Valeant Pharmaceuticals

  • Quality Assurance Project Manager

    Job Location US-FL-Tampa
    Job ID
    Pos. Category
    Pos. Type
    Full Time
  • Overview

    Valeant Pharmaceuticals International, Inc. is a diverse and decentralized pharmaceutical company that is committed to focusing on our key stakeholders while delivering consistently high performance. Our values provide the overall direction for our company, and provide us with the tools necessary to rise to any challenge by leveraging our collective hard work and effort along with our unwavering competitive spirit. These values help us set goals based on our organization’s potential and what we hope it will become.


    Provide support for pharmaceutical development projects from project inception through successful technology transfer/scale-up at the ultimate manufacturing facility. The role includes working with multidisciplinary teams to ensure pharmaceutical development activities are planned and executed in compliance with GMP standards, policies and   procedures.

    Provide local quality assurance support to Tampa R&D organization.


    No direct report. 


    • Ensure new product introduction project plans adequately address GMP and Quality departmental requirements and standards.
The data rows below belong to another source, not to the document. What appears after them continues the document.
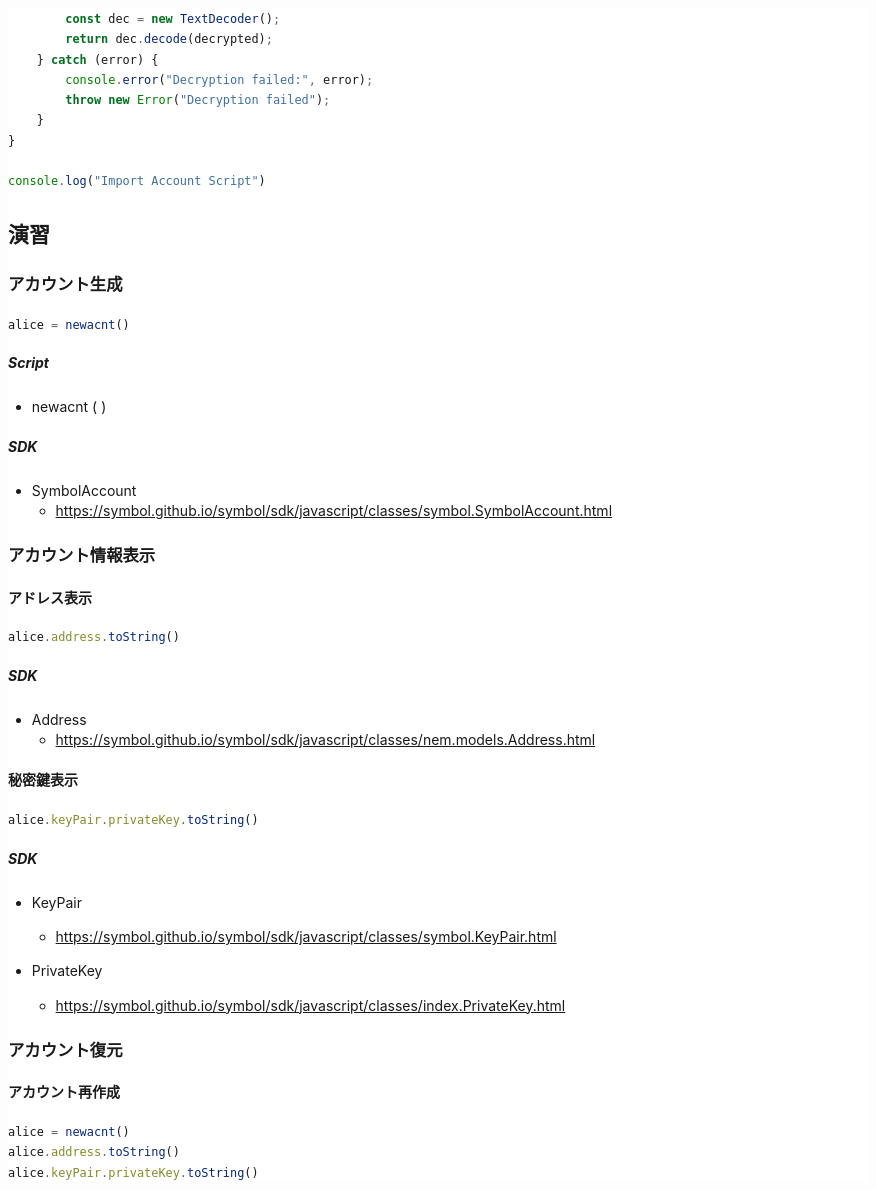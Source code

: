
 ```js
        const dec = new TextDecoder();
        return dec.decode(decrypted);
    } catch (error) {
        console.error("Decryption failed:", error);
        throw new Error("Decryption failed");
    }
}

console.log("Import Account Script")
```

## 演習

### アカウント生成
```js
alice = newacnt()
```
##### Script
- newacnt ( )

##### SDK
- SymbolAccount
    - https://symbol.github.io/symbol/sdk/javascript/classes/symbol.SymbolAccount.html

### アカウント情報表示
#### アドレス表示
```js
alice.address.toString()
```

##### SDK
- Address
    - https://symbol.github.io/symbol/sdk/javascript/classes/nem.models.Address.html

#### 秘密鍵表示
```js
alice.keyPair.privateKey.toString()
```
##### SDK
- KeyPair
    - https://symbol.github.io/symbol/sdk/javascript/classes/symbol.KeyPair.html

- PrivateKey
    - https://symbol.github.io/symbol/sdk/javascript/classes/index.PrivateKey.html

### アカウント復元
#### アカウント再作成
```js
alice = newacnt()
alice.address.toString()
alice.keyPair.privateKey.toString()
```
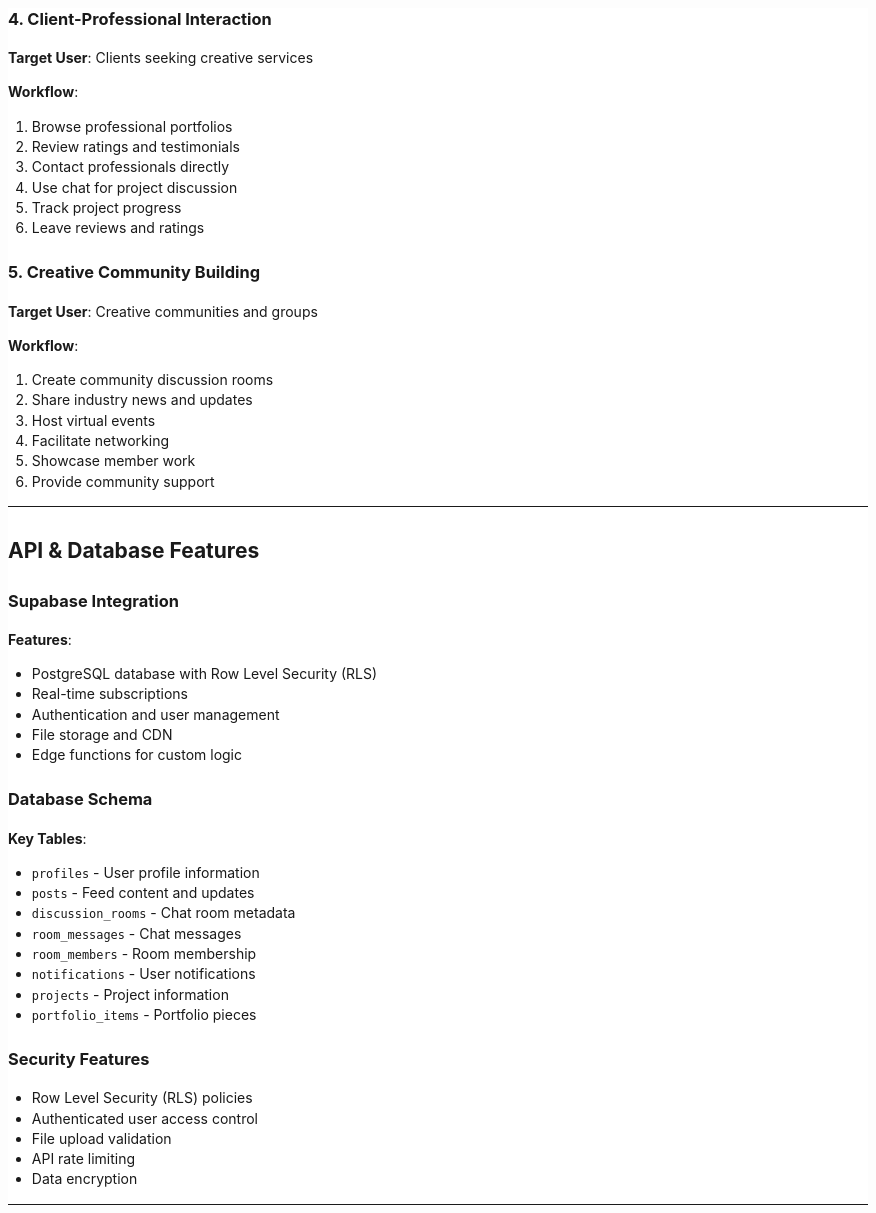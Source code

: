 ### 4. Client-Professional Interaction
**Target User**: Clients seeking creative services

**Workflow**:
1. Browse professional portfolios
2. Review ratings and testimonials
3. Contact professionals directly
4. Use chat for project discussion
5. Track project progress
6. Leave reviews and ratings

### 5. Creative Community Building
**Target User**: Creative communities and groups

**Workflow**:
1. Create community discussion rooms
2. Share industry news and updates
3. Host virtual events
4. Facilitate networking
5. Showcase member work
6. Provide community support

---

## API & Database Features

### Supabase Integration
**Features**:
- PostgreSQL database with Row Level Security (RLS)
- Real-time subscriptions
- Authentication and user management
- File storage and CDN
- Edge functions for custom logic

### Database Schema
**Key Tables**:
- `profiles` - User profile information
- `posts` - Feed content and updates
- `discussion_rooms` - Chat room metadata
- `room_messages` - Chat messages
- `room_members` - Room membership
- `notifications` - User notifications
- `projects` - Project information
- `portfolio_items` - Portfolio pieces

### Security Features
- Row Level Security (RLS) policies
- Authenticated user access control
- File upload validation
- API rate limiting
- Data encryption

---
Work with functional    departments to ensure plans are executed compliantly.
    • Facilitate GMP Quality activities at B+L, CRO/CMO sites to ensure timely and compliant delivery of product and data. Assure GMP standards and B+L policy are met.
    • Review/approve GMP documents to ensure clinical material meets compliance expectations.
    • Facilitate GMP product readiness and launch activities, including stability strategy, technology transfer and validation.
    • Depending on R&D support, perform MOB activities as appropriate, including method transfers in support of global expansion.
    • Develop and implement quality systems to support the new R&D equipment / new product line.
    • Single Point of Contact in Tampa for R&D Quality in support of     
    • R&D specific work related to new product development.
      • Investigations / Deviations
      • Support method validations and transfers (analytical / micro) from Rochester R&D
      • Support technology/process transfer activities
      • Review and approve batch documentation in support of clinical trial material production
      • Approval of protocols and final reports for cleaning and process validations
    • Develop and track R&D Metrics / measuring system to support the Global R&D Quality Plan. Work with customer groups to implement corrective actions in response to negative trends.
    • Key Relationships: Regulatory Affairs, Project Teams, R&D leaders in pharmaceutical business, site leadership in quality, operations, and external manufacturing groups.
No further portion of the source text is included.